> _Work request_: Among the entries below, find each line holding "tabular" and return it.

───── Exercise data ─────

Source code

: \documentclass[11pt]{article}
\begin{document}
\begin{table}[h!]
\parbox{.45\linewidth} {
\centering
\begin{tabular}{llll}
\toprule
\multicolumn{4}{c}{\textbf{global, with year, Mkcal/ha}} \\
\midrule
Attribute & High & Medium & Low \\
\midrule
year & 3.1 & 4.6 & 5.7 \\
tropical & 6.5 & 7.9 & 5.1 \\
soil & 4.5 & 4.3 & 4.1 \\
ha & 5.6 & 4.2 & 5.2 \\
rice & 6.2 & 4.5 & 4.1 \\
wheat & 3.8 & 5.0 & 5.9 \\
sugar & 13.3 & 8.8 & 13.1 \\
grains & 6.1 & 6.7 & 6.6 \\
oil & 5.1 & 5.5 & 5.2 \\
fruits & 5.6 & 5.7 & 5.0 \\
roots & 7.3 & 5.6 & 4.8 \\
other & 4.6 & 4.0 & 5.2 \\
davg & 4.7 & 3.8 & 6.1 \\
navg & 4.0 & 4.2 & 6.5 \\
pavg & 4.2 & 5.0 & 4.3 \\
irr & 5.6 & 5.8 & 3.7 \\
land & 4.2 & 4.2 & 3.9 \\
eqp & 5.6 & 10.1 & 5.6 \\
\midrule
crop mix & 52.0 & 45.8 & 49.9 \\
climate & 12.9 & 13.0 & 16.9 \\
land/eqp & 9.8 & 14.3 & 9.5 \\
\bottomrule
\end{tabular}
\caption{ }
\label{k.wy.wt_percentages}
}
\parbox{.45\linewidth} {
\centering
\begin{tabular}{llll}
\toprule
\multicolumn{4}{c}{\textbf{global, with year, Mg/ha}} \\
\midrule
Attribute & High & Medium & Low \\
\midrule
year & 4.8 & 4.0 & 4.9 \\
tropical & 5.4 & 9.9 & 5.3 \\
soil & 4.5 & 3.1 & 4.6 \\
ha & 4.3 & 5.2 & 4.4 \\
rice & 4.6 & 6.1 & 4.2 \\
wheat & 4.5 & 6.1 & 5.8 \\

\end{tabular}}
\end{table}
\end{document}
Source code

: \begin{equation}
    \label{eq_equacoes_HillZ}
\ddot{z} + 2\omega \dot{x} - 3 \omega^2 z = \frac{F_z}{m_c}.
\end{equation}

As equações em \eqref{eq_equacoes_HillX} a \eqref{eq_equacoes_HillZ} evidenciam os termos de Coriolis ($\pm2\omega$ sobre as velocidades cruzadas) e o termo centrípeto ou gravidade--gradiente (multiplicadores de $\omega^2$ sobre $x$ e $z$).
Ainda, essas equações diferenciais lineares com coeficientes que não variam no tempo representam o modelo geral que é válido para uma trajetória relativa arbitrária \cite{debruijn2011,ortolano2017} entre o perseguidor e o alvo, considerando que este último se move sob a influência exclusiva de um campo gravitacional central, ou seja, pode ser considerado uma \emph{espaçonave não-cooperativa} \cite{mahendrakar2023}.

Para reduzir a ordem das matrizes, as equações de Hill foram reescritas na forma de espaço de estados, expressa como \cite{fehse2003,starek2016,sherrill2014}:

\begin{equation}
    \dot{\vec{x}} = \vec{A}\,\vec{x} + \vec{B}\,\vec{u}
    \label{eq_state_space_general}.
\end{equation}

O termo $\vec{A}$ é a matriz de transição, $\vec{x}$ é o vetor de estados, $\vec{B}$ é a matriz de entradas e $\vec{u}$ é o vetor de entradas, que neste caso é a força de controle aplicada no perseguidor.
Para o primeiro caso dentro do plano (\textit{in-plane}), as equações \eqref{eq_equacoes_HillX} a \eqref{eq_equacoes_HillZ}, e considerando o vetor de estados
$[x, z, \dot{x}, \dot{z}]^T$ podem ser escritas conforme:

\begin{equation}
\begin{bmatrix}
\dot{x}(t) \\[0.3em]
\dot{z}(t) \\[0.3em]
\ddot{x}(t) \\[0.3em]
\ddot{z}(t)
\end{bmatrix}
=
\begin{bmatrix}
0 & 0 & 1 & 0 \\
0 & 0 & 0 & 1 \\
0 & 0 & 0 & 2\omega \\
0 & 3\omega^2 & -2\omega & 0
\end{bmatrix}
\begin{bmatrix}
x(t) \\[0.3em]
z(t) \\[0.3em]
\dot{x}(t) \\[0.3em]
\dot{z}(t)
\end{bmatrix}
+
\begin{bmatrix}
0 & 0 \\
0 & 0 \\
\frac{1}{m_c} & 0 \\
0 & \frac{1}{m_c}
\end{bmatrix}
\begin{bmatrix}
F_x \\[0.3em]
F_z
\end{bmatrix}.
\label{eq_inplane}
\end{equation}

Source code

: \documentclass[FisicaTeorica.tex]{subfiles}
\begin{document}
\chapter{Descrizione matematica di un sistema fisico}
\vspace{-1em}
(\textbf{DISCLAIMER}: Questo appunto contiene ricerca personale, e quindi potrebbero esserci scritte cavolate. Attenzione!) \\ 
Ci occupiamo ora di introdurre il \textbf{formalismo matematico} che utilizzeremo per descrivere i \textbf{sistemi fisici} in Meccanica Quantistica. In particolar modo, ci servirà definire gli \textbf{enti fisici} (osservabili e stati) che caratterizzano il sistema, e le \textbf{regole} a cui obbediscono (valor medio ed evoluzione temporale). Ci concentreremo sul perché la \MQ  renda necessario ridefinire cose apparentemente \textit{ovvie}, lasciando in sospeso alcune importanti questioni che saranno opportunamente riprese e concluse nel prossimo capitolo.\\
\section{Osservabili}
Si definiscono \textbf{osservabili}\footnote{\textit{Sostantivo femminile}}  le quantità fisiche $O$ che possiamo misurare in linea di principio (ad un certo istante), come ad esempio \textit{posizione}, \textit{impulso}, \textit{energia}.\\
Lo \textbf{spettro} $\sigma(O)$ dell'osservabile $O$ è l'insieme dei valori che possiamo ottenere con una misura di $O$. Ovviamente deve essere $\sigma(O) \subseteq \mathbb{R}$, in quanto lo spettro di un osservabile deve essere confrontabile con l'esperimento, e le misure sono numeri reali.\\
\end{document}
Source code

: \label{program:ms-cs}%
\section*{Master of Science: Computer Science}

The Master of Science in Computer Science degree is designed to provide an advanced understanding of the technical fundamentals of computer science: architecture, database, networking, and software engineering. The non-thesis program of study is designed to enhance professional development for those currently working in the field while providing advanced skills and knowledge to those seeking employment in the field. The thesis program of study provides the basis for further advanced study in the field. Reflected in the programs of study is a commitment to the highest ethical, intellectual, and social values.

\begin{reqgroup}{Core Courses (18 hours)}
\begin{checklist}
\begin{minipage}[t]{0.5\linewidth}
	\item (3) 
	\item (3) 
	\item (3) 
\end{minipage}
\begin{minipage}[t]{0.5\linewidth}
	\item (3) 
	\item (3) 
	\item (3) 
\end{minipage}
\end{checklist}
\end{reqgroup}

─────

> _Written answer_:
\begin{tabular}{llll}
\end{tabular}
\begin{tabular}{llll}
\end{tabular}}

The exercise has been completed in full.